Curious choice of programs for "developing tools" -- blender is a 3d modeller and sometimes video editor (though I would suggest looking into kdenlive if on Linux and needing a basic video editor with a few tricks up its sleeve), while photoshop is a picture editor and sometimes web page creator. Unity3d is then something resembling a development tool, this being as it is an engine for 3d games.
If someone says developing tools I will assume more that they want to write code (in which case Linux distros are arguably what GNU/GCC focuses on).
Do you need photoshop or will Gimp do the job? Granted running WINE is much of a muchness, however Gimp tends to be fine on anything vaguely mainstream where who knows what will happen any given month and with whatever obscure plugin you want to play with in photoshop/adobe's general setup.

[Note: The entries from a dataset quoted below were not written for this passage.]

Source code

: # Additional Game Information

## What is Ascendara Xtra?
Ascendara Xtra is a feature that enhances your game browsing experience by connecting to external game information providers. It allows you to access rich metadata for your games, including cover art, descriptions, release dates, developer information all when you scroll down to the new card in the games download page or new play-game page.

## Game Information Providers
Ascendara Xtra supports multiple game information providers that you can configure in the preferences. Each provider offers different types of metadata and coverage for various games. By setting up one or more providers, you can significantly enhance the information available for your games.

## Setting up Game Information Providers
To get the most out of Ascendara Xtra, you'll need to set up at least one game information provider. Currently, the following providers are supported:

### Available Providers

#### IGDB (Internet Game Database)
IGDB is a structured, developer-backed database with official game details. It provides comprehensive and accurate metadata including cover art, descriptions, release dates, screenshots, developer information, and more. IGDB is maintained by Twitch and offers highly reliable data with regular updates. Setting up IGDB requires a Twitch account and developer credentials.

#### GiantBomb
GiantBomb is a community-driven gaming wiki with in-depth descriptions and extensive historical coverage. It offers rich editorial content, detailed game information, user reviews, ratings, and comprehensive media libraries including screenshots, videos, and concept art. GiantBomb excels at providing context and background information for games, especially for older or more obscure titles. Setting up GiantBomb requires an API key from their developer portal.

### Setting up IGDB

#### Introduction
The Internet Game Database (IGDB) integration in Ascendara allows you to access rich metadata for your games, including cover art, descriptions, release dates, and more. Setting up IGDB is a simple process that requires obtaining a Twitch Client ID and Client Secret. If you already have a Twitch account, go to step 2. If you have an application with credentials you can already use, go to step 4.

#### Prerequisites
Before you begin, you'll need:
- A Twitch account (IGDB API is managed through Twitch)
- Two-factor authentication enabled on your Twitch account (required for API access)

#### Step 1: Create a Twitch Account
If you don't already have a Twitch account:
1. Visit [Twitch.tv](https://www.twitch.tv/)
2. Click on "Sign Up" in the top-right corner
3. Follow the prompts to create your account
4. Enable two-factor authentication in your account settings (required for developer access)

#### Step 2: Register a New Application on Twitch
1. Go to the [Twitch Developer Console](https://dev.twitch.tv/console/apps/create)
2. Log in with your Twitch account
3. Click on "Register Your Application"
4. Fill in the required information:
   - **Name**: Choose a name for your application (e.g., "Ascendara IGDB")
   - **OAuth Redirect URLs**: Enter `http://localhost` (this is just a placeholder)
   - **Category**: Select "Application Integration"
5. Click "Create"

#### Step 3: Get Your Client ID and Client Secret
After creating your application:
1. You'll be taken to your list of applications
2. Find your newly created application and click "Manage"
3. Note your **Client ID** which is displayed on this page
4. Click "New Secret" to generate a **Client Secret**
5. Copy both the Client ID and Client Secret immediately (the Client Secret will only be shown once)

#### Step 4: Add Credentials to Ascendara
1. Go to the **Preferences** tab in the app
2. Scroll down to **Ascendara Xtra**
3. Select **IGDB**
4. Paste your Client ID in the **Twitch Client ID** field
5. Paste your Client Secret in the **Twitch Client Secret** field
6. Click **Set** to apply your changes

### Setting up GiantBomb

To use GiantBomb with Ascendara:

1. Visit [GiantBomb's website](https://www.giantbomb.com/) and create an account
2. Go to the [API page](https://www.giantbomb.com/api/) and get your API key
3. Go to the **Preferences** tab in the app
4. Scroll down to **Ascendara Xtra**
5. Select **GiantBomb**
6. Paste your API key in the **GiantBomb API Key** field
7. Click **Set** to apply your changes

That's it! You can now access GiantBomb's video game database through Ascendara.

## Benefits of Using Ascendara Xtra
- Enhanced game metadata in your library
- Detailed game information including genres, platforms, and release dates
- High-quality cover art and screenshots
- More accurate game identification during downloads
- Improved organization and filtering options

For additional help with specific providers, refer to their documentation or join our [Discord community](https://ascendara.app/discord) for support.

As above though as long as you are not running a cut down specialist piece of kit then worst thing that happens is some distros might not come with a library that other distros might, which can stretch to some hundreds of megabytes in the case of various things like the KDE backend/libraries that you might need for the KDE programs (don't have to run the KDE desktop environment though).
If you absolutely must keep up on bleeding edge stuff then the stability focused nature of some distros might mean you get to upgrade, or even compile something as not all libraries and forks will be taken up.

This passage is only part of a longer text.